The central bank of Turkey kept its benchmark one-week repurchase rate steady at 5.75 percent but again narrowed its interest rate corridor and said it may narrow it further and even cut the policy rate if necessary for financial stability. The central bank also expects inflation to continue to fall.
The Central Bank of the Republic of Turkey said it would cut its overnight lending rate by 50 basis points to 9.0 percent but keep the lending rate at 5.0 percent. The interest rate on borrowing facilities for primary dealers via repo transactions would be cut by 50 basis points to 8.5 percent.
As last month, the central bank also reduced the lending rate on its late liquidity window by 50 basis points to 12.0 percent while the borrowing rate was retained at 0 percent.
"If deemed necessary for financial stability, a measured cut may be considered in the policy rate and the overnight borrowing rate in the forthcoming period," the central bank said in a statement.
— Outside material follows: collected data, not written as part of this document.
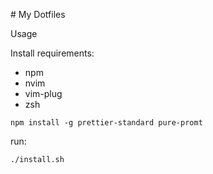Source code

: # My Dotfiles

Usage

Install requirements:

* npm
* nvim
* vim-plug
* zsh

```
npm install -g prettier-standard pure-promt
```

run:
```shell
./install.sh
```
The central bank also said year-end inflation is expected to be lower than the forecast in the October inflation report due to a decline in unprocessed food prices, and it would continue to monitor the effect on medium-term inflation from recent increases in administered and energy prices.
In the October inflation report, the central bank cut its forecast for end-year inflation to 6.2 percent from 7.4 percent.
Turkey's inflation rate eased to an annual 7.8 percent in October, the lowest rate this year. The central bank targets inflation of 5 percent but said last month that it expected inflation to remain above its target for some time due to the hike in administered prices.
The bank repeated its previous statement that domestic demand continues to follow a moderate pace while exports increased further despite the weakening global outlook.
"Overall aggregate demand conditions support disinflation and the current account deficit continues to decline gradually," the bank said, repeating last month's statement.
Turkey's economy has continued to grow despite the global slowdown with second quarter Gross Domestic Product up 1.8 percent from the first quarter, for an annual growth rate of 3.2 percent.
Turkey's central bank has kept its policy rate steady since August but continued to narrow the interest rate corridor which it varies daily.
A recent upgrade of Turkey to investment grade by a ratings agency has kept the central bank focused on holding down the lira currency which face upward pressure if international investors turn their attention to Turkish assets amid low rates in most advanced economies.